Pick every line out of the entries below that has the string "execute", and copy it.

** Working data follows **

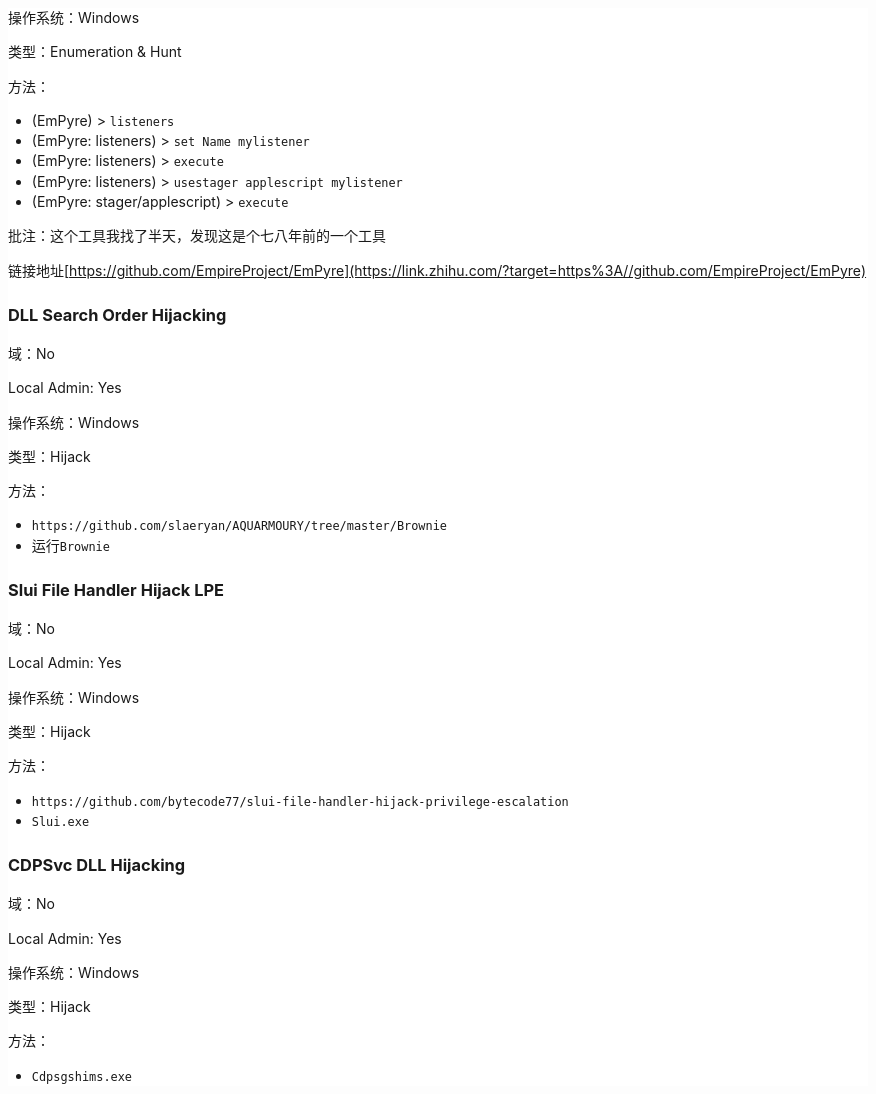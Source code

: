 操作系统：Windows

类型：Enumeration & Hunt

方法：

-   (EmPyre) > `listeners`
-   (EmPyre: listeners) > `set Name mylistener`
-   (EmPyre: listeners) > `execute`
-   (EmPyre: listeners) > `usestager applescript mylistener`
-   (EmPyre: stager/applescript) > `execute`

  

批注：这个工具我找了半天，发现这是个七八年前的一个工具

链接地址[https://github.com/EmpireProject/EmPyre](https://link.zhihu.com/?target=https%3A//github.com/EmpireProject/EmPyre)

### **DLL Search Order Hijacking**

域：No

Local Admin: Yes

操作系统：Windows

类型：Hijack

方法：

-   `https://github.com/slaeryan/AQUARMOURY/tree/master/Brownie`
-   运行`Brownie`

### **Slui File Handler Hijack LPE**

域：No

Local Admin: Yes

操作系统：Windows

类型：Hijack

方法：

-   `https://github.com/bytecode77/slui-file-handler-hijack-privilege-escalation`
-   `Slui.exe`

### **CDPSvc DLL Hijacking**

域：No

Local Admin: Yes

操作系统：Windows

类型：Hijack

方法：

-   `Cdpsgshims.exe`
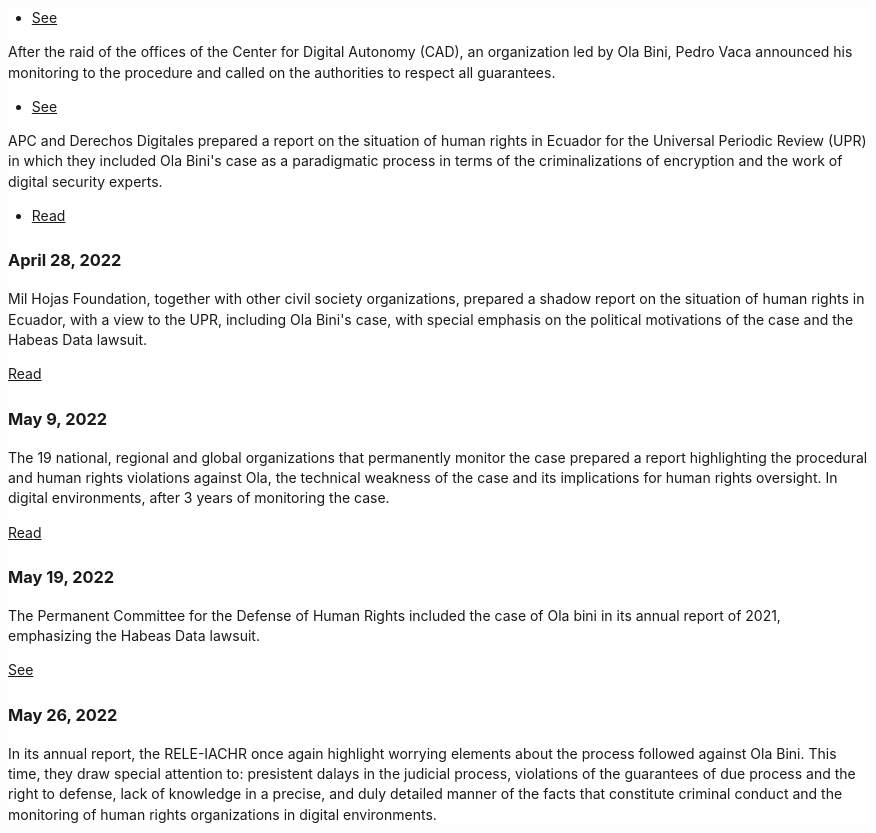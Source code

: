 * [See](https://twitter.com/FUNDAMEDIOS/status/1512582687445323776)

After the raid of the offices of the Center for Digital Autonomy (CAD), an organization led by Ola Bini, Pedro Vaca
announced his monitoring to the procedure and called on the authorities to respect all guarantees.

* [See](https://twitter.com/PVacaV/status/1512593460120985601)

APC and Derechos Digitales prepared a report on the situation of human rights in Ecuador for the Universal Periodic
Review (UPR) in which they included Ola Bini's case as a paradigmatic process in terms of the criminalizations of
encryption and the work of digital security experts.

* [Read](https://www.apc.org/es/pubs/examen-periodico-universal-4to-ciclo-contribuciones-sobre-derechos-humanos-en-el-entorno)

### April 28, 2022

Mil Hojas Foundation, together with other civil society organizations, prepared a shadow report on the situation of
human rights in Ecuador, with a view to the UPR, including Ola Bini's case, with special emphasis on the political
motivations of the case and the Habeas Data lawsuit.

[Read](https://www.fundamedios.org.ec/wp-content/uploads/2022/04/3-EPU-FINAL-MIL-HOJAS.docx.pdf)

### May 9, 2022

The 19 national, regional and global organizations that permanently monitor the case prepared a report highlighting the
procedural and human rights violations against Ola, the technical weakness of the case and its implications for human
rights oversight. In digital environments, after 3 years of monitoring the case.

[Read](https://www.acceso.or.cr/2022/05/09/informe-de-la-mision-de-observacion-un-proceso-paradigmatico-para-los-derechos-humanos-en-la-era-digital-el-caso-de-ola-bini/)

### May 19, 2022

The Permanent Committee for the Defense of Human Rights included the case of Ola bini in its annual report of 2021,
emphasizing the Habeas Data lawsuit.

[See](https://www.cdh.org.ec/informes.html)

### May 26, 2022

In its annual report, the RELE-IACHR once again highlight worrying elements about the process followed against Ola
Bini. This time, they draw special attention to: presistent dalays in the judicial process, violations of the guarantees
of due process and the right to defense, lack of knowledge in a precise, and duly detailed manner of the facts that
constitute criminal conduct and the monitoring of human rights organizations in digital environments.
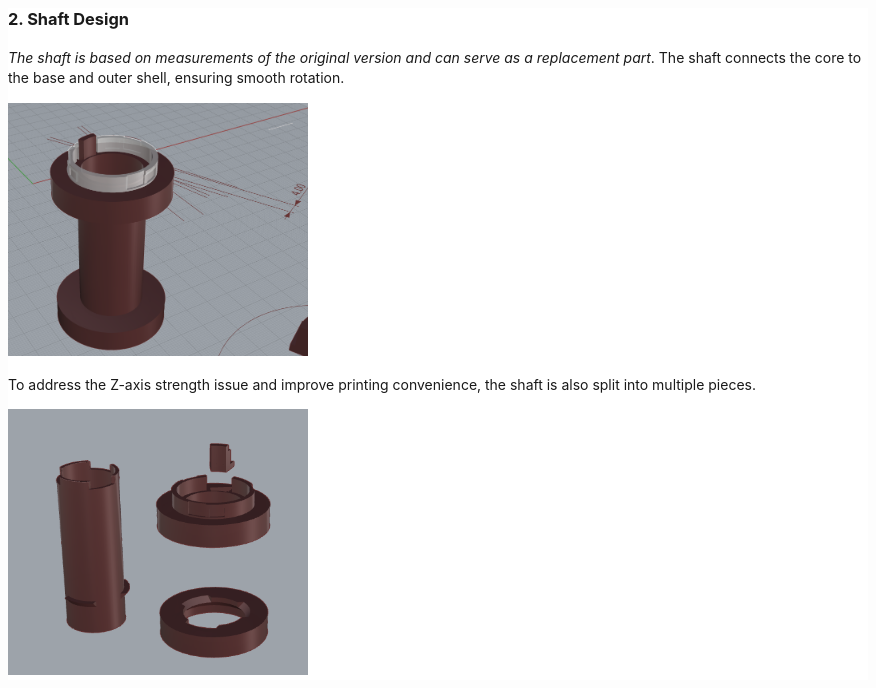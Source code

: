### 2. **Shaft Design**

*The shaft is based on measurements of the original version and can serve as a replacement part*. The shaft connects the core to the base and outer shell, ensuring smooth rotation.

<img src="../assets/design/shaft.png" width="300" alt="Shaft Design Guidelines" />

To address the Z-axis strength issue and improve printing convenience, the shaft is also split into multiple pieces.

<img src="../assets/design/shaft-pieces.png" width="300" alt="Shaft Design Disassembly" />

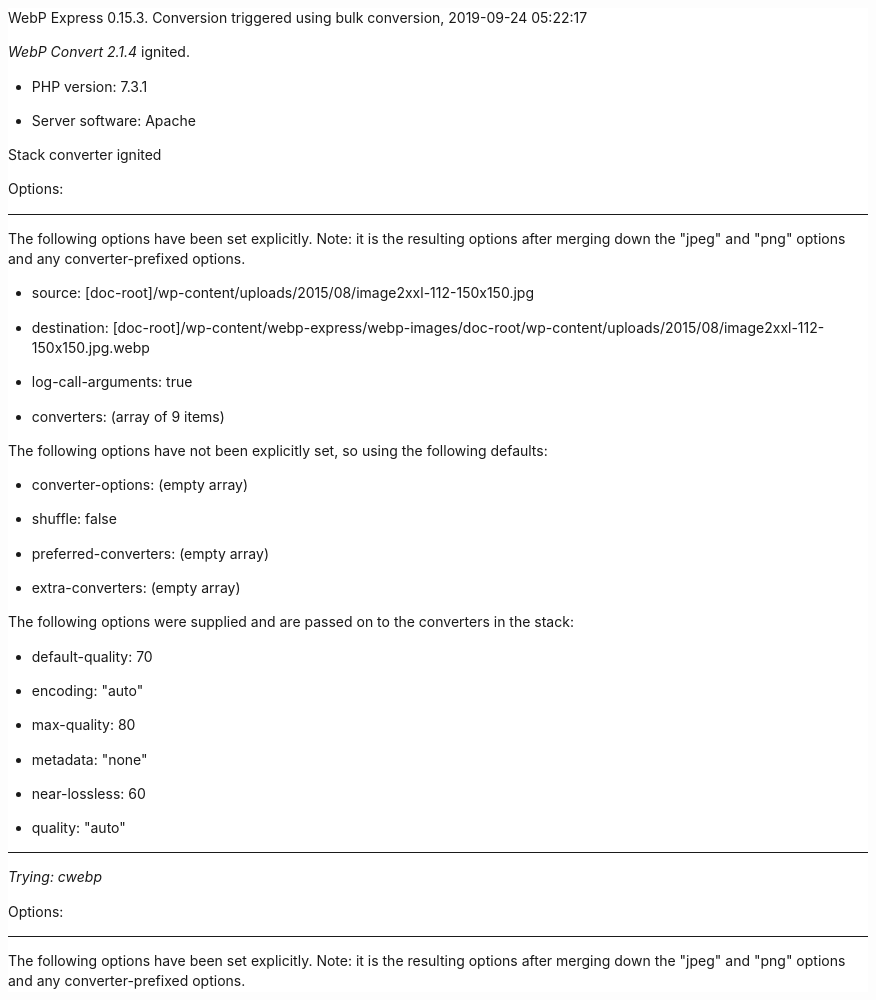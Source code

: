 WebP Express 0.15.3. Conversion triggered using bulk conversion, 2019-09-24 05:22:17


*WebP Convert 2.1.4*  ignited.

- PHP version: 7.3.1

- Server software: Apache


Stack converter ignited


Options:

------------

The following options have been set explicitly. Note: it is the resulting options after merging down the "jpeg" and "png" options and any converter-prefixed options.

- source: [doc-root]/wp-content/uploads/2015/08/image2xxl-112-150x150.jpg

- destination: [doc-root]/wp-content/webp-express/webp-images/doc-root/wp-content/uploads/2015/08/image2xxl-112-150x150.jpg.webp

- log-call-arguments: true

- converters: (array of 9 items)


The following options have not been explicitly set, so using the following defaults:

- converter-options: (empty array)

- shuffle: false

- preferred-converters: (empty array)

- extra-converters: (empty array)


The following options were supplied and are passed on to the converters in the stack:

- default-quality: 70

- encoding: "auto"

- max-quality: 80

- metadata: "none"

- near-lossless: 60

- quality: "auto"

------------



*Trying: cwebp* 


Options:

------------

The following options have been set explicitly. Note: it is the resulting options after merging down the "jpeg" and "png" options and any converter-prefixed options.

** End of Working data **

Reply to the task
-   (EmPyre: listeners) > `execute`
-   (EmPyre: stager/applescript) > `execute`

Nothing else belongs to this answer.